| Saneamento da cidade determina seu plano urbanístico
O saneamento de Santos determinou as grandes avenidas da cidade e de que forma ela se desenvolveria a partir daí. Na verdade, naquela época, "saneamento" corresponderia ao que hoje chamamos de "urbanismo", um termo que ainda não existia. Uma vez que os canais de drenagem cortariam áreas ainda ermas da planície, era preciso projetar ruas e pontes. Graças ao projeto de saneamento, a cidade cresceu de forma ordenada e é por isso também que esta página está inserida nesta seção de Arquitetura.
O projeto de saneamento de Santos, de projeção internacional, está descrito em "Projetos e Relatórios - Saneamento de Santos", volume VII das "Obras Completas de Saturnino de Brito".

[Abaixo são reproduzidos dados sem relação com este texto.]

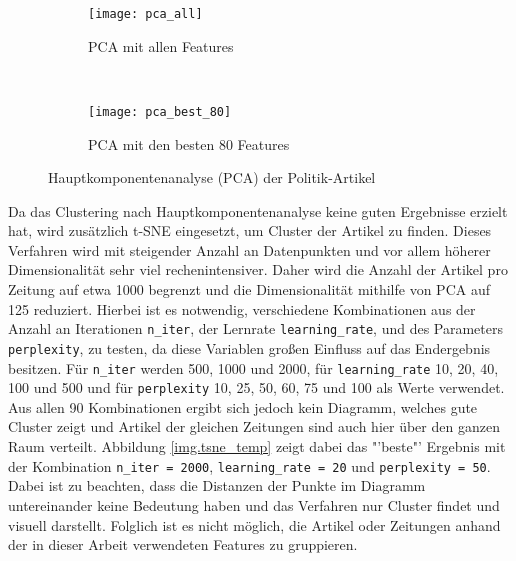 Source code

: \begin{figure}
  \centering
  \begin{subfigure}[b]{0.49\textwidth}
      \texttt{[image: pca\_all]}
      \caption{PCA mit allen Features}
      \label{fig:pca_all}
  \end{subfigure}
  ~ %
  \begin{subfigure}[b]{0.49\textwidth}
      \texttt{[image: pca\_best\_80]}
      \caption{PCA mit den besten 80 Features}
      \label{fig:pca_best_80}
  \end{subfigure}
  \caption{Hauptkomponentenanalyse (PCA) der Politik-Artikel}\label{fig:pca}
\end{figure}

Da das Clustering nach Hauptkomponentenanalyse keine guten Ergebnisse erzielt hat, wird zusätzlich t-SNE eingesetzt, um Cluster der Artikel zu finden. Dieses Verfahren wird mit steigender Anzahl an Datenpunkten und vor allem höherer Dimensionalität sehr viel rechenintensiver. Daher wird die Anzahl der Artikel pro Zeitung auf etwa 1000 begrenzt und die Dimensionalität mithilfe von PCA auf 125 reduziert. Hierbei ist es notwendig, verschiedene Kombinationen aus der Anzahl an Iterationen \texttt{n\_iter}, der Lernrate \texttt{learning\_rate}, und des Parameters \texttt{perplexity}, zu testen, da diese Variablen großen Einfluss auf das Endergebnis besitzen. Für \texttt{n\_iter} werden 500, 1000 und 2000, für \texttt{learning\_rate} 10, 20, 40, 100 und 500 und für \texttt{perplexity} 10, 25, 50, 60, 75 und 100 als Werte verwendet. Aus allen 90 Kombinationen ergibt sich jedoch kein Diagramm, welches gute Cluster zeigt und Artikel der gleichen Zeitungen sind auch hier über den ganzen Raum verteilt. Abbildung \ref{img.tsne_temp} zeigt dabei das "'beste"' Ergebnis mit der Kombination \texttt{n\_iter = 2000}, \texttt{learning\_rate = 20} und \texttt{perplexity = 50}. Dabei ist zu beachten, dass die Distanzen der Punkte im Diagramm untereinander keine Bedeutung haben und das Verfahren nur Cluster findet und visuell darstellt. Folglich ist es nicht möglich, die Artikel oder Zeitungen anhand der in dieser Arbeit verwendeten Features zu gruppieren.


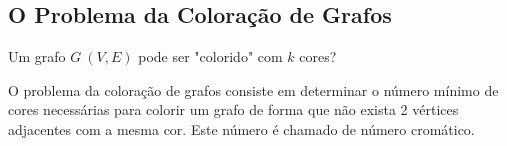 \subsection{O Problema da Coloração de Grafos}
Um grafo $G\:(V,E)$ pode ser "colorido" com $k$ cores?

O problema da coloração de grafos consiste em determinar o número mínimo de cores
necessárias para colorir um grafo de forma que não exista 2 vértices adjacentes com a mesma cor. 
Este número é chamado de número cromático.
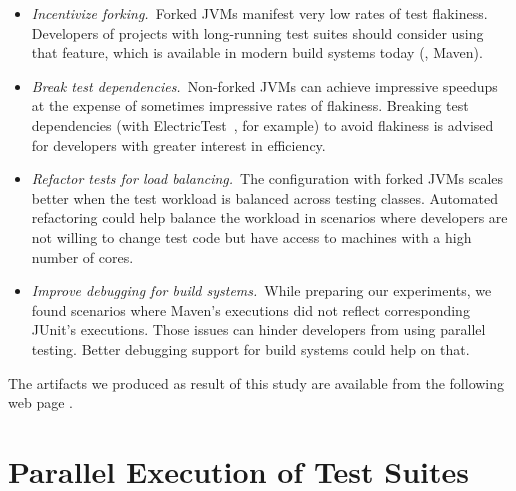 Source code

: \documentclass[10pt,journal,compsoc]{IEEEtran}
\begin{document}
\begin{itemize}
\item \emph{Incentivize forking.}~Forked JVMs manifest very low rates
  of test flakiness.  Developers of projects with long-running test
  suites should consider using that feature, which is available in
  modern build systems today (\eg{}, Maven).
\item \emph{Break test dependencies.}~Non-forked JVMs can achieve
  impressive speedups at the expense of sometimes impressive rates of
  flakiness.  Breaking test dependencies (with
  ElectricTest~\cite{bell-etal-esecfse2015}, for example) to avoid flakiness is advised for developers with
  greater interest in efficiency.
\item \emph{Refactor tests for load balancing.}~The configuration with
  forked JVMs scales
  better when the test workload is balanced
  across testing classes.  Automated refactoring could help balance
  the workload in scenarios where developers are not willing to change
  test code but have access to machines with a high number of cores.
\item \emph{Improve debugging for build systems.}~While preparing our
  experiments, we found scenarios where Maven's executions did not reflect
  corresponding JUnit's executions. Those issues can hinder developers from using parallel
  testing. Better debugging support for build systems could help
  on that. 
\end{itemize}

The artifacts we produced as result of this study are available from
the following web page \webpage{}.



\section{\label{sec:background}Parallel Execution of Test Suites}
\end{document}
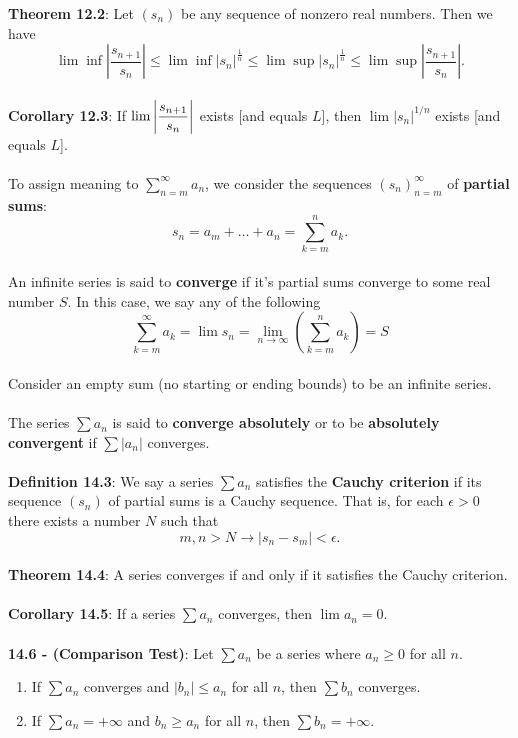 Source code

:\documentclass{article}
\theoremstyle{definition}
\DeclareMathOperator{\Inf}{inf}
\DeclareMathOperator{\Sup}{sup}
\begin{document}
\textbf{Theorem 12.2}: Let $(s_n)$ be any sequence of nonzero real numbers. Then we have $$\lim \Inf \left|\frac{s_{n + 1}}{s_n} \right| \leq \lim \Inf \left|s_n \right|^{\frac{1}{n}} \leq \lim \Sup \left|s_n \right|^{\frac{1}{n}} \leq \lim \Sup \left|\frac{s_{n + 1}}{s_n}\right|.$$ \\
\textbf{Corollary 12.3}: If $\mathlarger{\lim \left|\frac{s_{n+1}}{s_n}\right|}$ exists [and equals $L$], then $\lim |s_n|^{1/n}$ exists [and equals $L$]. \\ \\
To assign meaning to $\sum_{n = m}^\infty a_n$, we consider the sequences $(s_n)_{n = m}^\infty$ of \textbf{partial sums}: $$s_n = a_m + \dots + a_n = \sum_{k = m}^n a_k.$$ \\
An infinite series is said to \textbf{converge} if it's partial sums converge to some real number $S$. In this case, we say any of the following $$\sum_{k = m}^\infty a_k = \lim s_n = \lim_{n \rightarrow \infty} (\sum_{k = m}^n a_k) = S$$ \\
Consider an empty sum (no starting or ending bounds) to be an infinite series. \\ \\
The series $\sum a_n$ is said to \textbf{converge absolutely} or to be \textbf{absolutely convergent} if $\sum |a_n|$ converges. \\ \\
\textbf{Definition 14.3}: We say a series $\sum a_n$ satisfies the \textbf{Cauchy criterion} if its sequence $(s_n)$ of partial sums is a Cauchy sequence. That is, for each $\epsilon > 0$ there exists a number $N$ such that $$m, n > N \rightarrow |s_n - s_m| < \epsilon.$$ \\
\textbf{Theorem 14.4}: A series converges if and only if it satisfies the Cauchy criterion. \\ \\
\textbf{Corollary 14.5}: If a series $\sum a_n$ converges, then $\lim a_n = 0$. \\ \\
\textbf{14.6 - (Comparison Test)}: Let $\sum a_n$ be a series where $a_n \geq 0$ for all $n$. \begin{enumerate}
    \item If $\sum a_n$ converges and $|b_n| \leq a_n$ for all $n$, then $\sum b_n$ converges.
    \item If $\sum a_n = +\infty$ and $b_n \geq a_n$ for all $n$, then $\sum b_n = +\infty$.
\end{enumerate} $ $ \\
\end{document}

Santos, terra das epidemias
O saneamento e a saúde era um problema endêmico de Santos. Em fins do século XIX, as epidemias foram responsáveis pela morte de quase 50% da população santista. A febre amarela, varíola, peste bubônica, impaludismo, febre tifóide, desinteria e outras doenças faziam de Santos e de São Vicente uma das regiões mais insalubres do Brasil. |
A zona do Outeirinhos, entre Macuco e Vila Mathias, era um extenso brejo,
a exemplo de outras áreas da planície, A partir de 1907, a construção dos
canais de drenagem começa a mudar a paisagem, (Coleção. João Gerodetti) |
As causas da insalubridade
Além da ausência de uma rede de esgotos, o serviço de abastecimento de água não era adequado. Abafada pela vegetação, a planície santista vivia quase que permanentemente alagada. Com a ausência de declives, o terreno retinha a água das chuvas e das nascentes dos rios. Os rios e ribeiros, como o São Bento, o Rio dos Soldados, o Macaia, o São Jerônimo, Itororó e o Dois Rios, repletos de materiais putrefatos, tinham a sua vazão para o mar dificultada, pois as marés formavam bancos de areia e bloqueavam as saídas. Dessa forma, até mesmo junto à zona comercial, era comum a presença de pequenos cursos d'água, poças e pequenas lagoas, que propiciavam a proliferação de mosquitos e moscas. Todos esses fatores tornavam Santos extremamente insalubre e deixavam seus moradores à mercê de doenças e epidemias. Era tão preocupante a situação que a Cruz Vermelha Brasileira aqui mantinha um posto permanente de combate à maleita.
Pressionado, em 1882 o governo da Província nomeia três comissões para estudar o problema e propor projetos para o saneamento de Santos, as Comissões Ferraz, Cochrane e Lisboa.